My library features a class template and I would like to offer instances for certain template arguments in a library, as the template requires some significant compilation time. The class template could look like this (stack.hpp
)
#ifndef MY_STACK
#define MY_STACK
template<class T>
class stack
{
public:
stack();
};
#endif
and its implementation resides in a corresponding stack.tpp
file
#ifndef MY_STACK_TPP
#define MY_STACK_TPP
#include <iostream>
template<class T>
stack<T>::stack()
{
std::cout << "My stack constructor!" << std::endl;
}
#endif
As I would like to offer support for only certain template arguments, my stack.cpp
creates the following explicit template instances:
#include "stack.hpp"
template class stack<double>;
template class stack<char>;
#include "stack.tpp"
This compiles with g++ and clang++ but there are differences in the symbols of resulting shared library:
g++ -std=c++11 -c stack.cpp -o stack.so
nm -C stack.so | grep stack
0000000000000049 t _GLOBAL__sub_I_stack.cpp
0000000000000000 W stack<char>::stack()
0000000000000000 W stack<char>::stack()
0000000000000000 n stack<char>::stack()
0000000000000000 W stack<double>::stack()

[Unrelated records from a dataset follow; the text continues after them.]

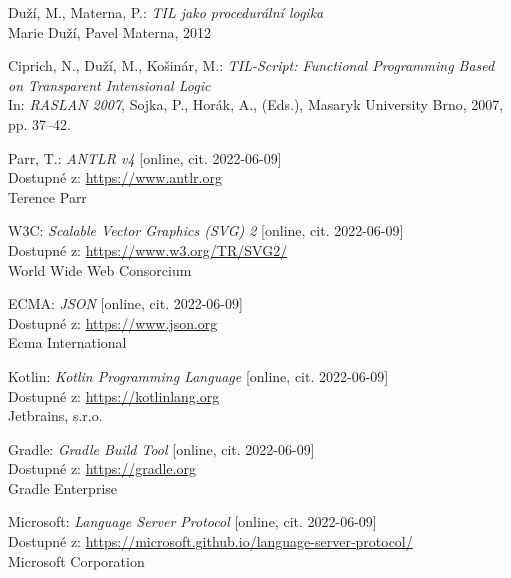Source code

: \documentclass{article}
\begin{document}
\begin{thebibliography}{50}

Duží, M., Materna, P.: \textit{TIL jako procedurální logika} \\
Marie Duží, Pavel Materna, 2012

Ciprich, N., Duží, M., Košinár, M.: \textit{TIL-Script: Functional Programming Based on
Transparent Intensional Logic} \\
In: \textit{RASLAN 2007}, Sojka, P., Horák, A., (Eds.), Masaryk University Brno, 2007, pp. 37–42.

Parr, T.: \textit{ANTLR v4} [online, cit. 2022-06-09] \\
Dostupné z: \url{https://www.antlr.org} \\
Terence Parr

W3C: \textit{Scalable Vector Graphics (SVG) 2} [online, cit. 2022-06-09] \\
Dostupné z: \url{https://www.w3.org/TR/SVG2/} \\
World Wide Web Consorcium

ECMA: \textit{JSON} [online, cit. 2022-06-09] \\
Dostupné z: \url{https://www.json.org} \\
Ecma International

Kotlin: \textit{Kotlin Programming Language} [online, cit. 2022-06-09] \\
Dostupné z: \url{https://kotlinlang.org} \\
Jetbrains, s.r.o.

Gradle: \textit{Gradle Build Tool} [online, cit. 2022-06-09] \\
Dostupné z: \url{https://gradle.org} \\
Gradle Enterprise

Microsoft: \textit{Language Server Protocol} [online, cit. 2022-06-09] \\
Dostupné z: \url{https://microsoft.github.io/language-server-protocol/} \\
Microsoft Corporation

\end{thebibliography}
\end{document}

0000000000000000 W stack<double>::stack()
0000000000000000 n stack<double>::stack()
vs.
clang++-7 -std=c++11 -c stack.cpp -o stack.so
nm -C stack.so | grep stack
0000000000000050 t _GLOBAL__sub_I_stack.cpp
In my application, the constructor of such an explicitly instantiated class is not found using clang++, but it works fine with g++. I figure this basic MWE gives the reason. Can anyone tell me how I can get the constructor symbols for my class template using clang++?
Quoting [temp.explicit]/1 [emphasis mine]:
A class, function, variable, or member template specialization can be explicitly instantiated from its template. A member function, member class or static data member of a class template can be explicitly instantiated from the member definition associated with its class template. [..]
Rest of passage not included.